There is relatively little previous in-vivo work on the absolute values of FA and MD. In healthy human subjects we reported an MD value of 0.8 ± 0.2 × 10-3 mm2/s using a similar breath hold DW-STEAM protocol,
 and Reese et al.
 reported an MD of 0.9 ± 0.3 × 10-3 mm2/s, which are both within one standard deviation of the global value of 0.750 ± 0.154 × 10-3 mm2/s found in the current study of HCM patients. Tseng et al. performed in-vivo DTI in 5 patients with HCM and 5 volunteers
. They measured FA at 0.78 in the free wall and 0.56 in the septum in HCM patients (p = 0.03 for the difference) and 0.78 and 0.72 respectively in normal subjects (p = 0.15 for the difference). In our current study, we measured slightly lower FA at 0.614 ± 0.041 × 10-3 mm2/s in the lateral wall and 0.610 ± 0.059 × 10-3 mm2/s in the septum, with no significant difference between our values (p = 0.77).
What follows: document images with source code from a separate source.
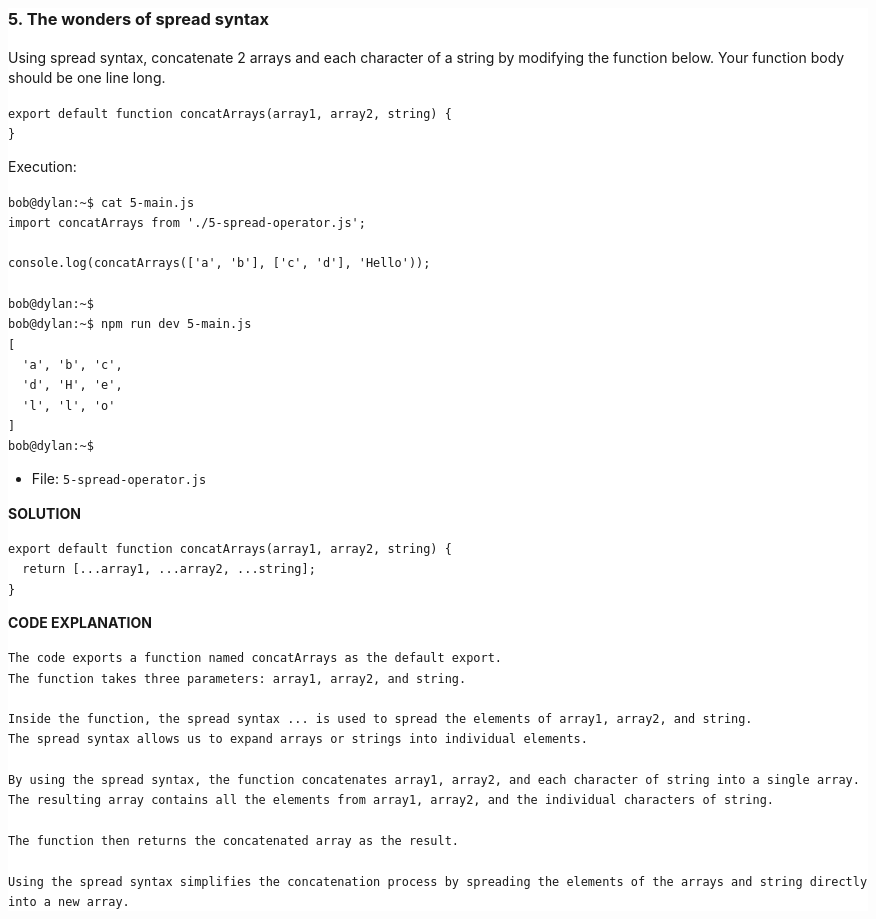 ### 5\. The wonders of spread syntax

Using spread syntax, concatenate 2 arrays and each character of a string by modifying the function below. Your function body should be one line long.

```
export default function concatArrays(array1, array2, string) {
}

```

Execution:

```
bob@dylan:~$ cat 5-main.js
import concatArrays from './5-spread-operator.js';

console.log(concatArrays(['a', 'b'], ['c', 'd'], 'Hello'));

bob@dylan:~$
bob@dylan:~$ npm run dev 5-main.js
[
  'a', 'b', 'c',
  'd', 'H', 'e',
  'l', 'l', 'o'
]
bob@dylan:~$

```
- File: `5-spread-operator.js`

**SOLUTION**

```
export default function concatArrays(array1, array2, string) {
  return [...array1, ...array2, ...string];
}
```

**CODE EXPLANATION**

```
The code exports a function named concatArrays as the default export.
The function takes three parameters: array1, array2, and string.

Inside the function, the spread syntax ... is used to spread the elements of array1, array2, and string.
The spread syntax allows us to expand arrays or strings into individual elements.

By using the spread syntax, the function concatenates array1, array2, and each character of string into a single array.
The resulting array contains all the elements from array1, array2, and the individual characters of string.

The function then returns the concatenated array as the result.

Using the spread syntax simplifies the concatenation process by spreading the elements of the arrays and string directly into a new array.
```
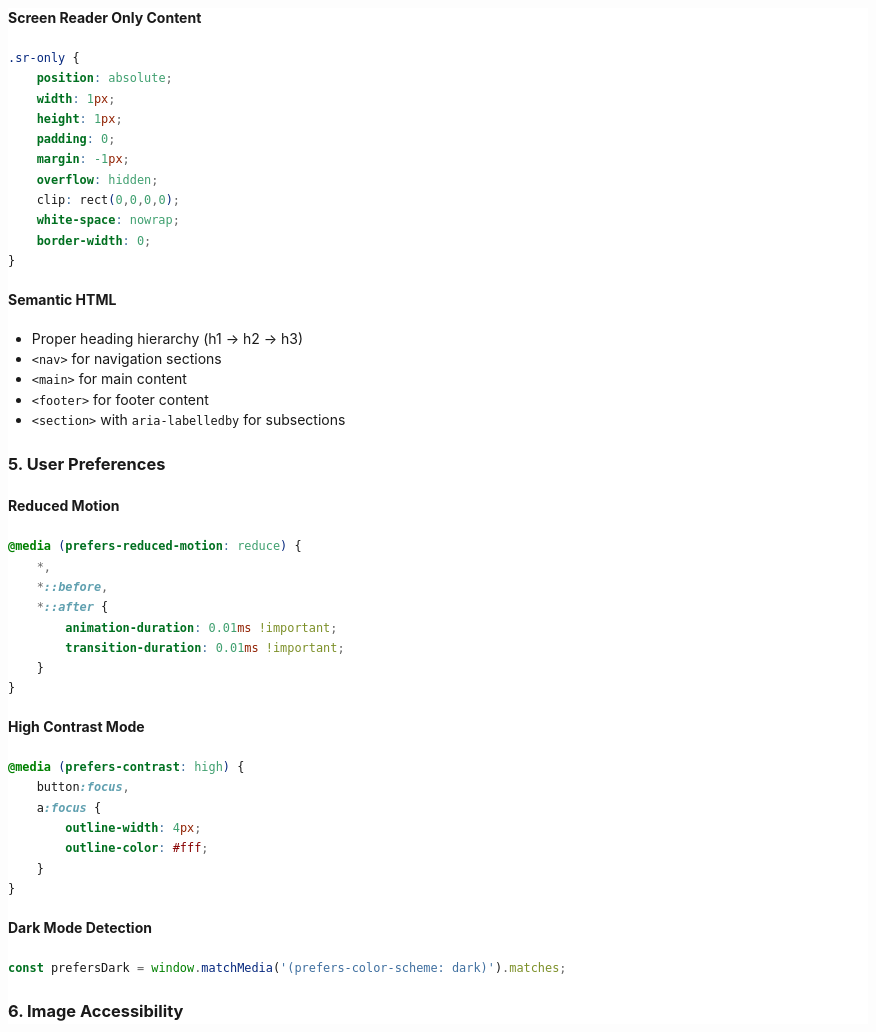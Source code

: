#### Screen Reader Only Content
```css
.sr-only {
    position: absolute;
    width: 1px;
    height: 1px;
    padding: 0;
    margin: -1px;
    overflow: hidden;
    clip: rect(0,0,0,0);
    white-space: nowrap;
    border-width: 0;
}
```

#### Semantic HTML
- Proper heading hierarchy (h1 → h2 → h3)
- `<nav>` for navigation sections
- `<main>` for main content
- `<footer>` for footer content
- `<section>` with `aria-labelledby` for subsections

### 5. **User Preferences**

#### Reduced Motion
```css
@media (prefers-reduced-motion: reduce) {
    *,
    *::before,
    *::after {
        animation-duration: 0.01ms !important;
        transition-duration: 0.01ms !important;
    }
}
```

#### High Contrast Mode
```css
@media (prefers-contrast: high) {
    button:focus,
    a:focus {
        outline-width: 4px;
        outline-color: #fff;
    }
}
```

#### Dark Mode Detection
```javascript
const prefersDark = window.matchMedia('(prefers-color-scheme: dark)').matches;
```

### 6. **Image Accessibility**
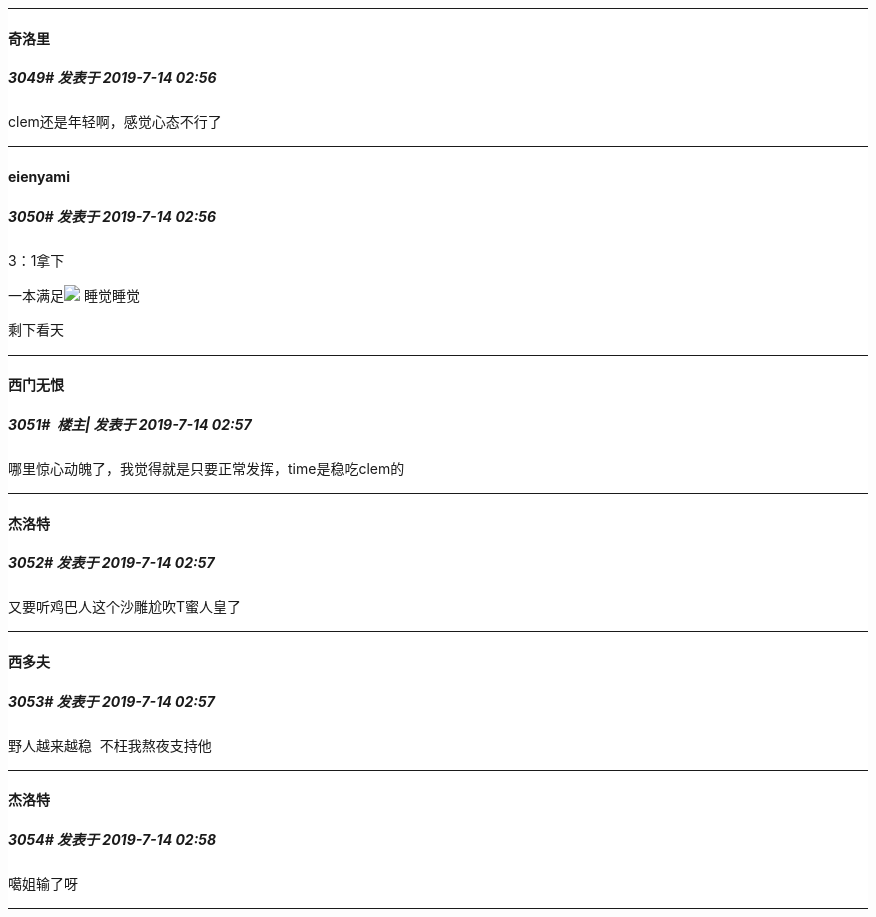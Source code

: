
-----

####  奇洛里  
##### 3049#       发表于 2019-7-14 02:56


clem还是年轻啊，感觉心态不行了


-----

####  eienyami  
##### 3050#       发表于 2019-7-14 02:56


3：1拿下

一本满足<img src="https://static.saraba1st.com/image/smiley/face2017/072.png" referrerpolicy="no-referrer"> 睡觉睡觉  

剩下看天


-----

####  西门无恨  
##### 3051#         楼主| 发表于 2019-7-14 02:57


哪里惊心动魄了，我觉得就是只要正常发挥，time是稳吃clem的


-----

####  杰洛特  
##### 3052#       发表于 2019-7-14 02:57


又要听鸡巴人这个沙雕尬吹T蜜人皇了


-----

####  西多夫  
##### 3053#       发表于 2019-7-14 02:57


野人越来越稳  不枉我熬夜支持他


-----

####  杰洛特  
##### 3054#       发表于 2019-7-14 02:58


噶姐输了呀


-----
Further studies will be needed to compare measures, standardise and optimise the methods and further validate results. It should be noted that the quantitative results in this study are obtained from acquisitions at end-systole. We might expect differences between in-vivo and ex-vivo data, and also between fresh and fixed ex-vivo data, and finally also between data acquired at different cardiac phases.
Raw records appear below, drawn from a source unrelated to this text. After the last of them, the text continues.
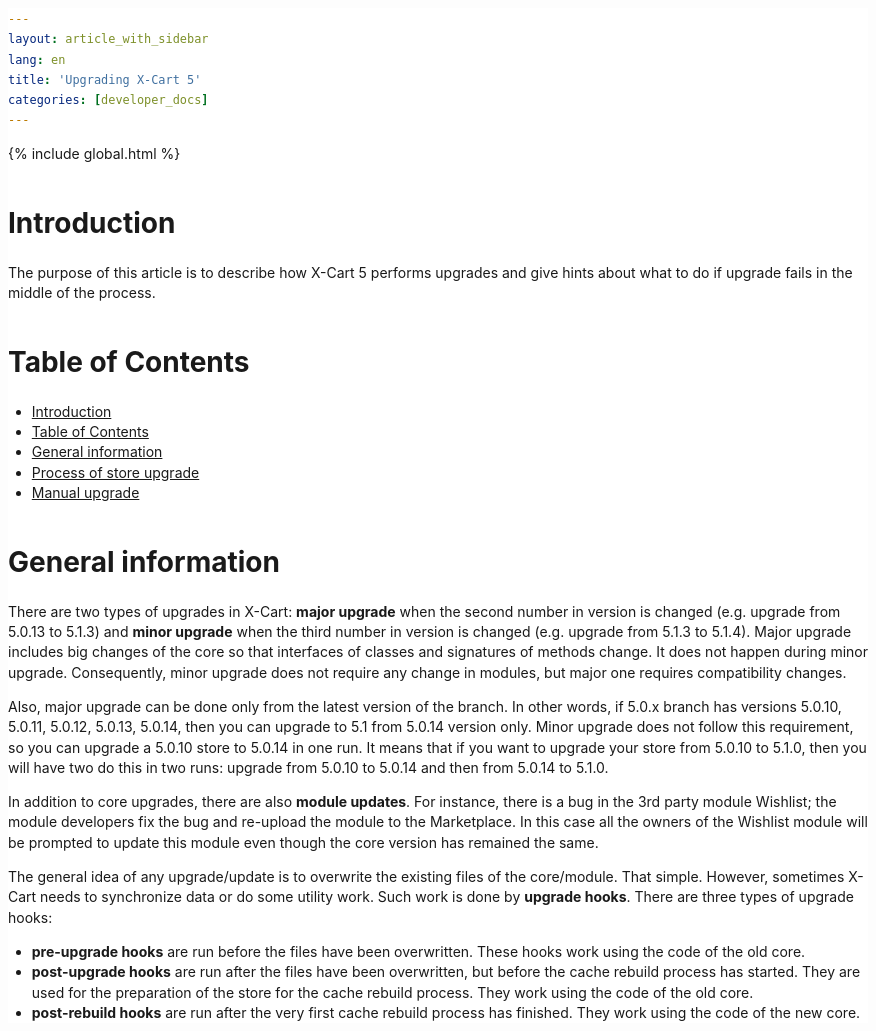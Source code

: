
 ```yaml
---
layout: article_with_sidebar
lang: en
title: 'Upgrading X-Cart 5'
categories: [developer_docs]
---
```


{% include global.html %}

# Introduction

The purpose of this article is to describe how X-Cart 5 performs upgrades and give hints about what to do if upgrade fails in the middle of the process.

# Table of Contents

*   [Introduction](#introduction)
*   [Table of Contents](#table-of-contents)
*   [General information](#general-information)
*   [Process of store upgrade](#process-of-store-upgrade)
*   [Manual upgrade](#manual-upgrade)

# General information

There are two types of upgrades in X-Cart: **major upgrade** when the second number in version is changed (e.g. upgrade from 5.0.13 to 5.1.3) and **minor upgrade** when the third number in version is changed (e.g. upgrade from 5.1.3 to 5.1.4). Major upgrade includes big changes of the core so that interfaces of classes and signatures of methods change. It does not happen during minor upgrade. Consequently, minor upgrade does not require any change in modules, but major one requires compatibility changes.

Also, major upgrade can be done only from the latest version of the branch. In other words, if 5.0.x branch has versions 5.0.10, 5.0.11, 5.0.12, 5.0.13, 5.0.14, then you can upgrade to 5.1 from 5.0.14 version only. Minor upgrade does not follow this requirement, so you can upgrade a 5.0.10 store to 5.0.14 in one run. It means that if you want to upgrade your store from 5.0.10 to 5.1.0, then you will have two do this in two runs: upgrade from 5.0.10 to 5.0.14 and then from 5.0.14 to 5.1.0.

In addition to core upgrades, there are also **module updates**. For instance, there is a bug in the 3rd party module Wishlist; the module developers fix the bug and re-upload the module to the Marketplace. In this case all the owners of the Wishlist module will be prompted to update this module even though the core version has remained the same.

The general idea of any upgrade/update is to overwrite the existing files of the core/module. That simple. However, sometimes X-Cart needs to synchronize data or do some utility work. Such work is done by **upgrade hooks**. There are three types of upgrade hooks:

*   **pre-upgrade hooks** are run before the files have been overwritten. These hooks work using the code of the old core.
*   **post-upgrade hooks** are run after the files have been overwritten, but before the cache rebuild process has started. They are used for the preparation of the store for the cache rebuild process. They work using the code of the old core.
*   **post-rebuild hooks** are run after the very first cache rebuild process has finished. They work using the code of the new core.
The general limitations of this study are the following: The modest in-plane resolution of 2.7 mm might lead to volume averaging of the blood pool in endocardial layers or the RV papillary muscles in epicardial layers, which could bias the FA, MD and HA values in these areas; Data acquisition was performed at end-systole, which is considered a phase when the diffusion acquisition is not affected by strain,
 and although the systolic pause in HCM is longer than in healthy volunteers, motion artifacts may still have occurred related to the optimal positioning of the acquisition window; The time between the 2 scans in the study might have resulted in alteration in the myocardium due to disease progression, but this is unlikely given the slow rate of progression and the lack of any clinical events in the intervening period; This is a preliminary study on a small sample size of only 10 HCM patients, and further work with a larger number of patients is required, which will include quantitative regional comparisons with analysis of LGE; The application of the current technique to patients with limited breathold capability or frequent ectopy remains to be determined, but would be more challenging.